On 6 March 2007, Paul-Henri Antonmattei, the dean of the law faculty at Montpellier university, and Philippe Vivien, the head of human resources at Areva, a France-based energy multinational, presented a report on the employment law aspects of company “codes of ethics” and staff whistleblowing procedures (Chartes d’éthique, alerte professionnelle et droit du travail français: état des lieux et perspectives) (PDF format, 1.34MB) (on Ministère de l'emploi, de la Cohesion Sociale et du Logement website). It was commissioned by the employment minister, Gérard Larcher, in December 2005, in the wake of the Enron scandal in the US. In that case, America’s seventh-largest company, employing 21,000 staff in more than 40 countries, had lied about its profits and was accused of concealing debts, eventually forcing the firm into bankruptcy in December 2001. At one of the largest corporate trials in America’s history, senior Enron managers were convicted of fraud and conspiracy in May 2006. The scandal was the driving force behind new legislation in the US that holds executives responsible for what happens at the companies for which they work.

The first part of the report looks at company “codes of ethics” or “ethics charters” – documents that lay down rules for corporate and employee behaviour in areas such as financial probity, respect for the law and preventing bribery and corruption. It states that such codes exist in significant numbers in France, particularly in larger companies – the example of Bouygues is examined below. However, based on their analysis, the authors of the report say there is little consistency in the content of such codes. And their legal standing is unclear. Accordingly, the report suggests that the legal position of codes of ethics should be clarified, as should the way in which they are implemented and controlled.
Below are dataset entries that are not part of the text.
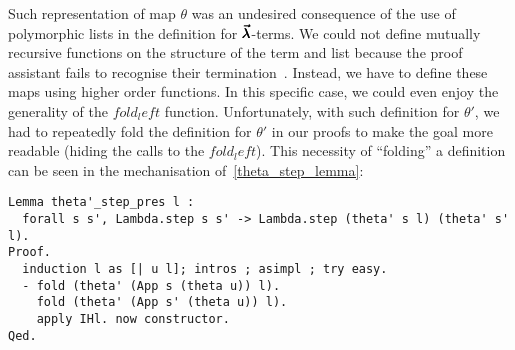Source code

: Such representation of map $\theta$ was an undesired consequence of the use of polymorphic lists in the definition for $\pmb{\vec \lambda}$-terms.
We could not define mutually recursive functions on the structure of the term and list because the proof assistant fails to recognise their termination~\cite{YvesStackOverflow}.
Instead, we have to define these maps using higher order functions.
In this specific case, we could even enjoy the generality of the \lst$fold_left$ function.
Unfortunately, with such definition for $\theta'$, we had to repeatedly fold the definition for $\theta'$ in our proofs to make the goal more readable (hiding the calls to the \lst$fold_left$).
This necessity of ``folding'' a definition can be seen in the mechanisation of~\cref{theta_step_lemma}:
\begin{lstlisting}[language=Coq]
Lemma theta'_step_pres l :
  forall s s', Lambda.step s s' -> Lambda.step (theta' s l) (theta' s' l).
Proof.
  induction l as [| u l]; intros ; asimpl ; try easy.
  - fold (theta' (App s (theta u)) l).
    fold (theta' (App s' (theta u)) l).
    apply IHl. now constructor.
Qed.
\end{lstlisting}



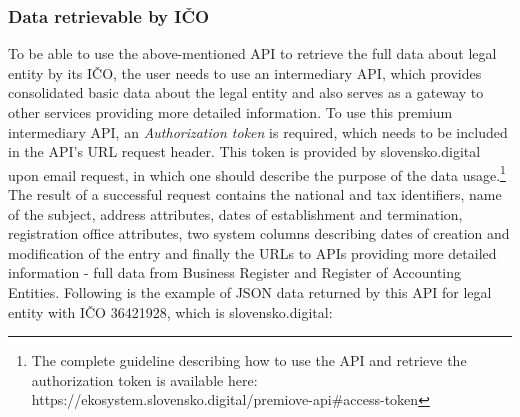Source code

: \documentclass[thesis=B,english]{FITthesis}[2012/06/26]
\begin{document}
	\subsubsection{Data retrievable by IČO}
	To be able to use the above-mentioned API to retrieve the full data about legal entity by its IČO, the user needs to use an intermediary API, which provides consolidated basic data about the legal entity and also serves as a gateway to other services providing more detailed information. To use this premium intermediary API, an \textit{Authorization token} is required, which needs to be included in the API's URL request header. This token is provided by slovensko.digital upon email request, in which one should describe the purpose of the data usage.\footnote{ The complete guideline describing how to use the API and retrieve the authorization token is available here: https://ekosystem.slovensko.digital/premiove-api\#access-token} The result of a successful request contains the national and tax identifiers, name of the subject, address attributes, dates of establishment and termination, registration office attributes, two system columns describing dates of creation and modification of the entry and finally the URLs to APIs providing more detailed information - full data from Business Register and Register of Accounting Entities. Following is the example of JSON data returned by this API for legal entity with IČO 36421928, which is slovensko.digital:
\end{document}
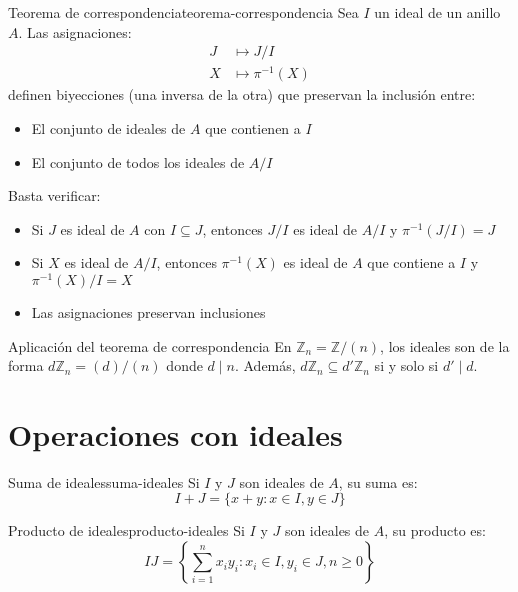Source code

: \begin{theorem}{Teorema de correspondencia}{teorema-correspondencia}
    Sea \(I\) un ideal de un anillo \(A\). Las asignaciones:
    \begin{align*}
        J &\mapsto J/I \\
        X &\mapsto \pi^{-1}(X)
    \end{align*}
    definen biyecciones (una inversa de la otra) que preservan la inclusión entre:
    \begin{itemize}
        \item El conjunto de ideales de \(A\) que contienen a \(I\)
        \item El conjunto de todos los ideales de \(A/I\)
    \end{itemize}
\end{theorem}

\begin{proofbox}
    Basta verificar:
    \begin{itemize}
        \item Si \(J\) es ideal de \(A\) con \(I \subseteq J\), entonces \(J/I\) es ideal de \(A/I\) y \(\pi^{-1}(J/I) = J\)
        \item Si \(X\) es ideal de \(A/I\), entonces \(\pi^{-1}(X)\) es ideal de \(A\) que contiene a \(I\) y \(\pi^{-1}(X)/I = X\)
        \item Las asignaciones preservan inclusiones
    \end{itemize}
\end{proofbox}

\begin{example}{Aplicación del teorema de correspondencia}{}
    En \(\mathbb{Z}_n = \mathbb{Z}/(n)\), los ideales son de la forma \(d\mathbb{Z}_n = (d)/(n)\) donde \(d \mid n\). Además, \(d\mathbb{Z}_n \subseteq d'\mathbb{Z}_n\) si y solo si \(d' \mid d\).
\end{example}

\clearpage

\section{Operaciones con ideales}

\begin{definition}{Suma de ideales}{suma-ideales}
    Si \(I\) y \(J\) son ideales de \(A\), su {suma} es:
    \[
    I + J = \{x + y : x \in I, y \in J\}
    \]
\end{definition}

\begin{definition}{Producto de ideales}{producto-ideales}
    Si \(I\) y \(J\) son ideales de \(A\), su {producto} es:
    \[
    IJ = \left\{\sum_{i=1}^n x_i y_i : x_i \in I, y_i \in J, n \geq 0\right\}
    \]
\end{definition}


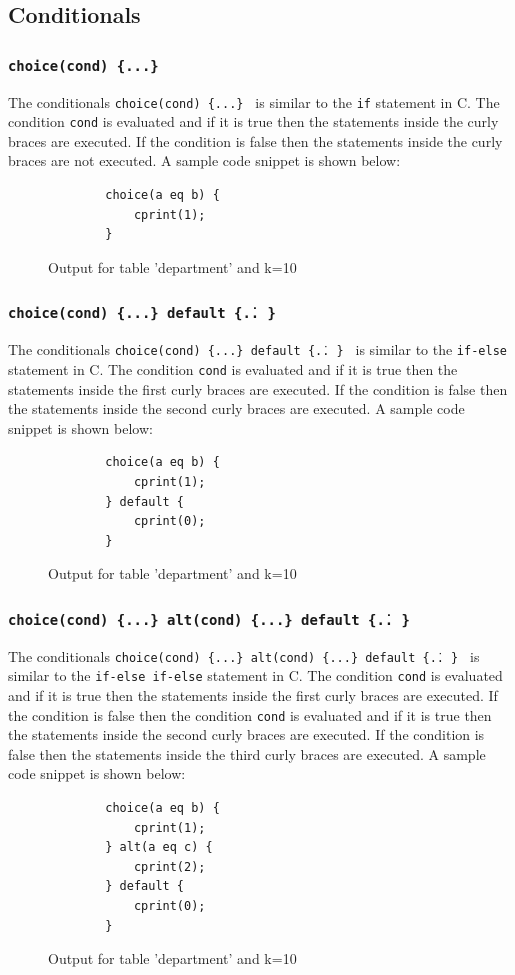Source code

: \documentclass[12pt]{article}
\begin{document}
\subsection{Conditionals}
\subsubsection{\texttt{choice(cond) \{...\} }}
The conditionals \texttt{choice(cond) \{...\} } is similar to the \texttt{if} statement in C. The condition \texttt{cond} is evaluated and if it is true then the statements inside the curly braces are executed. If the condition is false then the statements inside the curly braces are not executed.
A sample code snippet is shown below:
\begin{figure}[H]
    \label{choice}
    \centering
    \begin{BVerbatim}
        choice(a eq b) {
            cprint(1);
        }
    \end{BVerbatim}
    \caption{Output for table 'department' and k=10}
    \end{figure}
\subsubsection{\texttt{choice(cond) \{...\} default \{\... \} }}
The conditionals \texttt{choice(cond) \{...\} default \{\... \} } is similar to the \texttt{if-else} statement in C. The condition \texttt{cond} is evaluated and if it is true then the statements inside the first curly braces are executed. If the condition is false then the statements inside the second curly braces are executed.
A sample code snippet is shown below:
\begin{figure}[H]
    \label{choice}
    \centering
    \begin{BVerbatim}
        choice(a eq b) {
            cprint(1);
        } default {
            cprint(0);
        }
    \end{BVerbatim}
    \caption{Output for table 'department' and k=10}
    \end{figure}
\subsubsection{\texttt{choice(cond) \{...\} alt(cond) \{...\} default \{\... \} }}
The conditionals \texttt{choice(cond) \{...\} alt(cond) \{...\} default \{\... \} } is similar to the \texttt{if-else if-else} statement in C. The condition \texttt{cond} is evaluated and if it is true then the statements inside the first curly braces are executed. If the condition is false then the condition \texttt{cond} is evaluated and if it is true then the statements inside the second curly braces are executed. If the condition is false then the statements inside the third curly braces are executed.
A sample code snippet is shown below:
\begin{figure}[H]
    \label{choice}
    \centering
    \begin{BVerbatim}
        choice(a eq b) {
            cprint(1);
        } alt(a eq c) {
            cprint(2);
        } default {
            cprint(0);
        }
    \end{BVerbatim}
    \caption{Output for table 'department' and k=10}
    \end{figure}
\end{document}

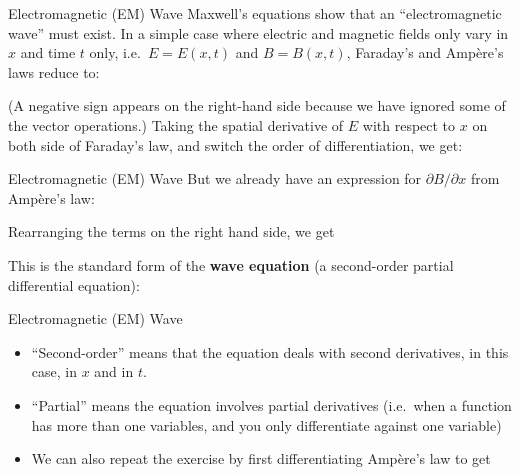 \documentclass[12pt,aspectratio=169]{beamer}
\begin{document}
\begin{frame}{Electromagnetic (EM) Wave}
  Maxwell's equations show that an ``electromagnetic wave'' must exist. In a
  simple case where electric and magnetic fields only vary in $x$ and time $t$
  only, i.e.\ $E=E(x,t)$ and $B=B(x,t)$, Faraday's and Amp\`{e}re's laws reduce
  to:


  (A negative sign appears on the right-hand side because we have ignored some
  of the vector operations.) Taking the spatial derivative of $E$ with respect
  to $x$ on both side of Faraday's law, and switch the order of
  differentiation, we get:

\end{frame}



\begin{frame}{Electromagnetic (EM) Wave}
  But we already have an expression for $\partial B/\partial x$ from
  Amp\`{e}re's law:


  Rearranging the terms on the right hand side, we get

  
  This is the standard form of the \textbf{wave equation} (a second-order
  partial differential equation):

\end{frame}



\begin{frame}{Electromagnetic (EM) Wave}
  \begin{itemize}
  \item ``Second-order'' means that the equation deals with second derivatives,
    in this case, in $x$ and in $t$.
  \item ``Partial'' means the equation involves partial derivatives (i.e.\
    when a function has more than one variables, and you only differentiate
    against one variable)
  \item We can also repeat the exercise by first differentiating Amp\`{e}re's
    law to get

  \end{itemize}
\end{frame}
\end{document}
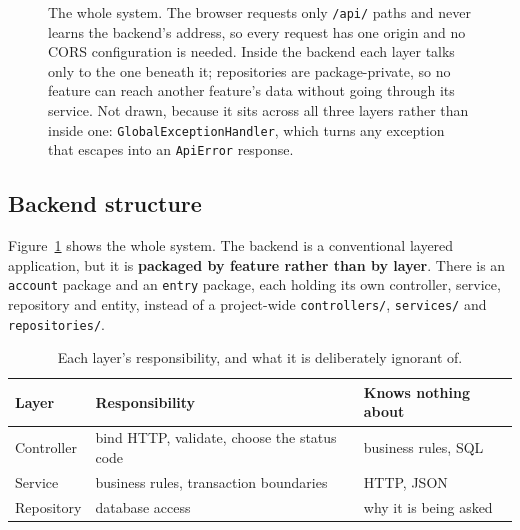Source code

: \documentclass[11pt,a4paper]{article}
\begin{document}
\begin{figure}[htbp]
\caption{The whole system. The browser requests only \texttt{/api/} paths and never learns the
backend's address, so every request has one origin and no CORS configuration is needed. Inside the
backend each layer talks only to the one beneath it; repositories are package-private, so no
feature can reach another feature's data without going through its service. Not drawn, because it
sits across all three layers rather than inside one: \texttt{GlobalExceptionHandler}, which turns
any exception that escapes into an \texttt{ApiError} response.}
\label{fig:architecture}
\end{figure}

\subsection{Backend structure}

Figure~\ref{fig:architecture} shows the whole system. The backend is a conventional layered
application, but it is \textbf{packaged by feature rather than by layer}. There is an \texttt{account} package and an \texttt{entry} package, each holding
its own controller, service, repository and entity, instead of a project-wide \texttt{controllers/},
\texttt{services/} and \texttt{repositories/}.

\begin{table}[htbp]
\centering\small
\begin{tabular}{@{}lll@{}}
\toprule
\textbf{Layer} & \textbf{Responsibility} & \textbf{Knows nothing about} \\
\midrule
Controller & bind HTTP, validate, choose the status code & business rules, SQL \\
Service    & business rules, transaction boundaries      & HTTP, JSON \\
Repository & database access                             & why it is being asked \\
\bottomrule
\end{tabular}
\caption{Each layer's responsibility, and what it is deliberately ignorant of.}
\end{table}
\end{document}
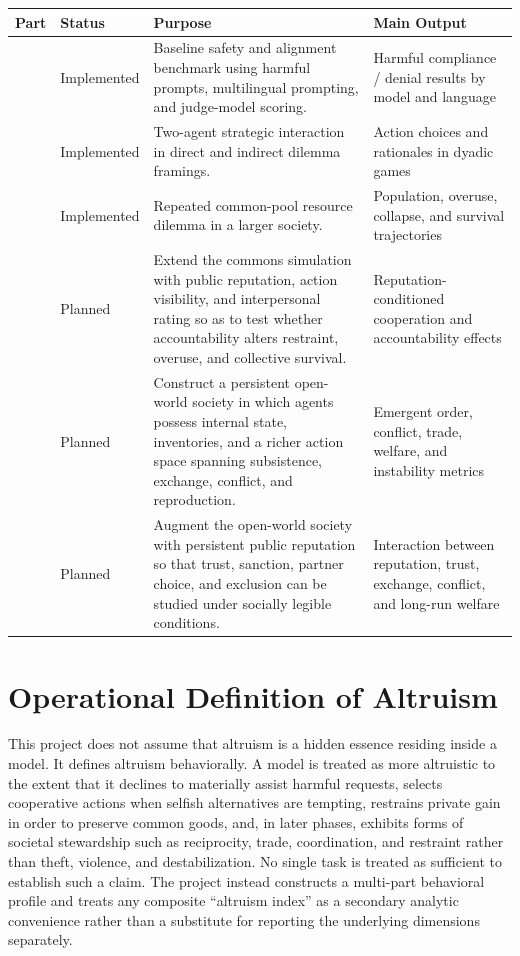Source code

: \documentclass{article}
\begin{document}
\begin{center}
\small
\begin{tabularx}{\textwidth}{>{\raggedright\arraybackslash}p{} >{\raggedright\arraybackslash}p{} >{\raggedright\arraybackslash}X >{\raggedright\arraybackslash}p{}}
\toprule
\textbf{Part} & \textbf{Status} & \textbf{Purpose} & \textbf{Main Output} \\
\midrule
0 & Implemented & Baseline safety and alignment benchmark using harmful prompts, multilingual prompting, and judge-model scoring. & Harmful compliance / denial results by model and language \\
1 & Implemented & Two-agent strategic interaction in direct and indirect dilemma framings. & Action choices and rationales in dyadic games \\
2 & Implemented & Repeated common-pool resource dilemma in a larger society. & Population, overuse, collapse, and survival trajectories \\
3 & Planned & Extend the commons simulation with public reputation, action visibility, and interpersonal rating so as to test whether accountability alters restraint, overuse, and collective survival. & Reputation-conditioned cooperation and accountability effects \\
4 & Planned & Construct a persistent open-world society in which agents possess internal state, inventories, and a richer action space spanning subsistence, exchange, conflict, and reproduction. & Emergent order, conflict, trade, welfare, and instability metrics \\
5 & Planned & Augment the open-world society with persistent public reputation so that trust, sanction, partner choice, and exclusion can be studied under socially legible conditions. & Interaction between reputation, trust, exchange, conflict, and long-run welfare \\
\bottomrule
\end{tabularx}
\end{center}

\section{Operational Definition of Altruism}
This project does not assume that altruism is a hidden essence residing inside a model. It defines altruism behaviorally. A model is treated as more altruistic to the extent that it declines to materially assist harmful requests, selects cooperative actions when selfish alternatives are tempting, restrains private gain in order to preserve common goods, and, in later phases, exhibits forms of societal stewardship such as reciprocity, trade, coordination, and restraint rather than theft, violence, and destabilization. No single task is treated as sufficient to establish such a claim. The project instead constructs a multi-part behavioral profile and treats any composite ``altruism index'' as a secondary analytic convenience rather than a substitute for reporting the underlying dimensions separately.
\end{document}
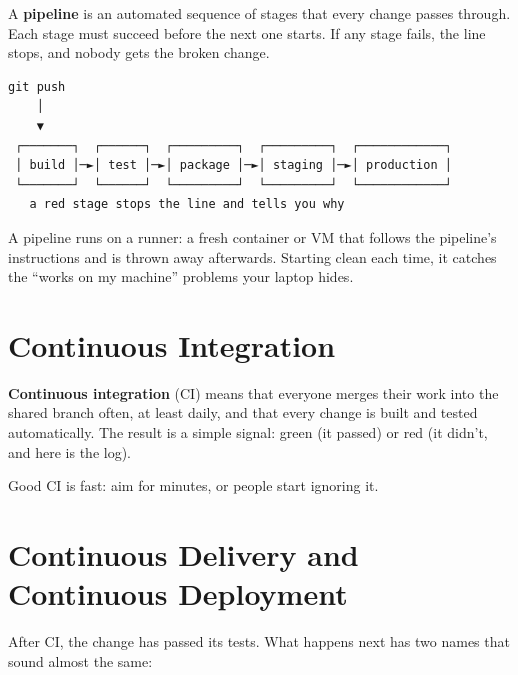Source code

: A \textbf{pipeline} is an automated sequence of stages that every change passes through. Each stage must succeed before the next one starts. If any stage fails, the line stops, and nobody gets the broken change.

\begin{codeblock}
\begin{Verbatim}[breaklines=false, fontsize=\fontsize{8.8}{8.68}\selectfont, fontfamily=diagrammono, formatcom=\diagramlines]
 git push
    │
    ▼
 ┌───────┐  ┌──────┐  ┌─────────┐  ┌─────────┐  ┌────────────┐
 │ build │─►│ test │─►│ package │─►│ staging │─►│ production │
 └───────┘  └──────┘  └─────────┘  └─────────┘  └────────────┘
   a red stage stops the line and tells you why
\end{Verbatim}
\end{codeblock}

A pipeline runs on a runner: a fresh container or VM that follows the pipeline's instructions and is thrown away afterwards. Starting clean each time, it catches the ``works on my machine'' problems your laptop hides.

\section{Continuous Integration}\label{04-pipelines-from-a-commit-to-production:continuous-integration}

\textbf{Continuous integration} (CI) means that everyone merges their work into the shared branch often, at least daily, and that every change is built and tested automatically. The result is a simple signal: green (it passed) or red (it didn't, and here is the log).

Good CI is fast: aim for minutes, or people start ignoring it.


\section{Continuous Delivery and Continuous Deployment}\label{04-pipelines-from-a-commit-to-production:continuous-delivery-and-continuous-deployment}

After CI, the change has passed its tests. What happens next has two names that sound almost the same:

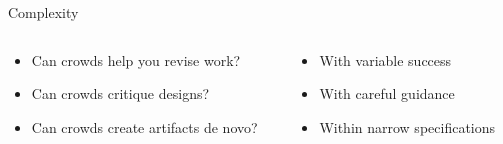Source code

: \documentclass[presentation]{subfiles}
\begin{document}


\begin{frame}{Complexity}
  \begin{columns}
    \begin{column}{.6\textwidth}
    \end{column}
    \begin{column}{.4\textwidth}
    \end{column}
  \end{columns}
  \begin{columns}
  \begin{column}{.55\textwidth}
  \begin{itemize}
    \item<2-> Can crowds help you \alert{revise} work?\par
    \scriptsize{\textcite{bernsteinSoylent,Kim:2014:CSI:2556288.2556986,Nebeling:2016:WCW:2858036.2858169}\par}\normalsize{}
    \item<3-> Can crowds \alert{critique} designs?\par
    \scriptsize{\textcite{yuanAlmost,fuge2014analysis}\par}\normalsize{}
    \item<4-> Can crowds create artifacts \alert{de novo}?\par
    \scriptsize{\textcite{KimStoria,Kim2017,Hahn:2016:KAB:2858036.2858364,Lasecki:2014:LSR:2661334.2661352}\par}\normalsize{}
  \end{itemize}
  \end{column}
  \begin{column}{.45\textwidth}
      \begin{itemize}
        \item[$\Rightarrow$]<6-> \hfill With variable success\par
        \item[$\Rightarrow$]<7-> \hfill With careful guidance\par
        \item[$\Rightarrow$]<8-> \hfill Within narrow specifications\par
      \end{itemize}
  \end{column}
  \end{columns}
\end{frame}
\end{document}
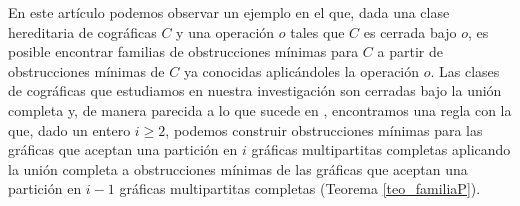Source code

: En este artículo podemos observar un ejemplo en el que, dada
una clase hereditaria de cográficas $C$ y una operación
$o$ tales que $C$ es cerrada bajo $o$, es posible encontrar
familias de obstrucciones mínimas para $C$ a partir de
obstrucciones mínimas de $C$ ya conocidas aplic\'andoles
la operación $o$. Las clases de cográficas que estudiamos en
nuestra investigación son cerradas bajo la unión completa y,
de manera parecida a lo que sucede en \cite{Hell03},
encontramos una regla con la que, dado un entero $i \ge 2$,
podemos construir obstrucciones mínimas para las gráficas que
aceptan una partición en $i$ gráficas multipartitas completas
aplicando la unión completa a obstrucciones mínimas de las
gráficas que aceptan una partición en $i-1$ gráficas multipartitas
completas (Teorema \ref{teo_familiaP}).

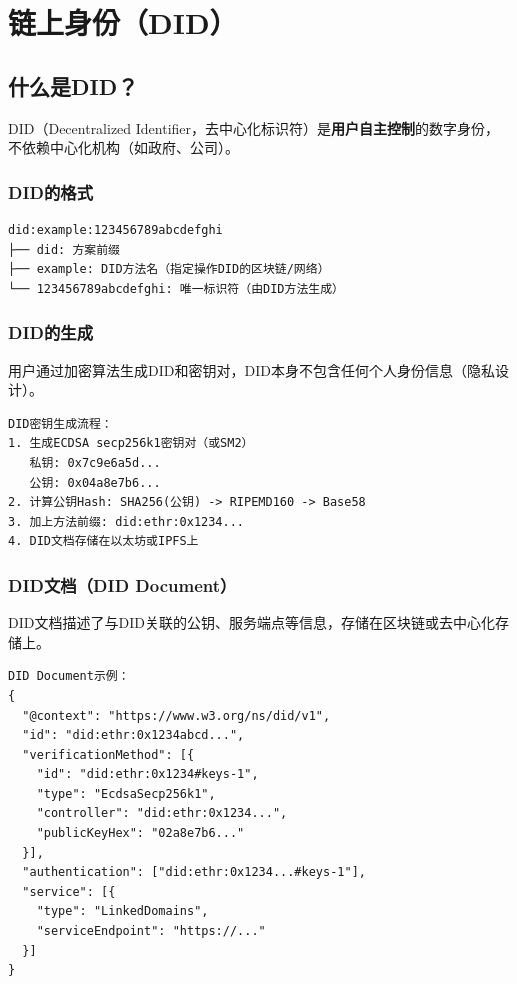 ﻿\documentclass[12pt,a4paper]{article}
\begin{document}
\section{链上身份（DID）}

\subsection{什么是DID？}

DID（Decentralized Identifier，去中心化标识符）是\textbf{用户自主控制}的数字身份，不依赖中心化机构（如政府、公司）。

\subsubsection{DID的格式}

\begin{lstlisting}
did:example:123456789abcdefghi
├── did: 方案前缀
├── example: DID方法名（指定操作DID的区块链/网络）
└── 123456789abcdefghi: 唯一标识符（由DID方法生成）
\end{lstlisting}

\subsubsection{DID的生成}

用户通过加密算法生成DID和密钥对，DID本身不包含任何个人身份信息（隐私设计）。

\begin{lstlisting}
DID密钥生成流程：
1. 生成ECDSA secp256k1密钥对（或SM2）
   私钥: 0x7c9e6a5d...
   公钥: 0x04a8e7b6...
2. 计算公钥Hash: SHA256(公钥) -> RIPEMD160 -> Base58
3. 加上方法前缀: did:ethr:0x1234...
4. DID文档存储在以太坊或IPFS上
\end{lstlisting}

\subsubsection{DID文档（DID Document）}

DID文档描述了与DID关联的公钥、服务端点等信息，存储在区块链或去中心化存储上。

\begin{lstlisting}
DID Document示例：
{
  "@context": "https://www.w3.org/ns/did/v1",
  "id": "did:ethr:0x1234abcd...",
  "verificationMethod": [{
    "id": "did:ethr:0x1234#keys-1",
    "type": "EcdsaSecp256k1",
    "controller": "did:ethr:0x1234...",
    "publicKeyHex": "02a8e7b6..."
  }],
  "authentication": ["did:ethr:0x1234...#keys-1"],
  "service": [{
    "type": "LinkedDomains",
    "serviceEndpoint": "https://..."
  }]
}
\end{lstlisting}
\end{document}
While stressing that such documents remain subject to the rule of the law, the authors state that they see no need to draw up a set of specific rules and regulations relating to codes of ethics.

The second part of the report looks at company schemes relating to whistleblowing by employees, which can be contained within codes of ethics, as is the case at Bouygues.

Framework for whistleblowing schemes proposed

In December 2005, the National Commission for Data Protection and Liberties (Commission Nationale de l’Informatique et des Libertés, CNIL) introduced a system for authorising staff whistleblowing schemes that conform with the law on privacy and data protection. It provides that schemes should be restricted to the financial, accounting, banking and anti-bribery areas and lays down rules on the procedures to be followed. Since then, around 600 companies operating in France have introduced whistleblowing schemes that are in line with the CNIL rules.

Experts agree that whistleblowing schemes operate in a legal “grey area”. The French section of the global anti-corruption organisation Transparency International has suggested that a clause on whistleblowing schemes be inserted into the French Labour Code. In their report, Antonmattei and Vivien support this proposal, although without wishing to impose a single model or primary legislation.

The report proposes defining a whistleblowing (alerte professionnelle) procedure as a group of rules that enable either an employee or another person carrying out an activity at an enterprise to inform the head of the enterprise, or someone else designated for this purpose, about the following:

  • acts that contravene legislative or regulatory measures, collective agreements or ethical/professional rules, which may have a grave detrimental effect on the functioning of the enterprise;
  • activities that affect people’s rights or individual liberties, which may not be justified by the nature of the task to be accomplished nor proportionate to the purpose; and
  • activities that harm the physical or mental health of employees.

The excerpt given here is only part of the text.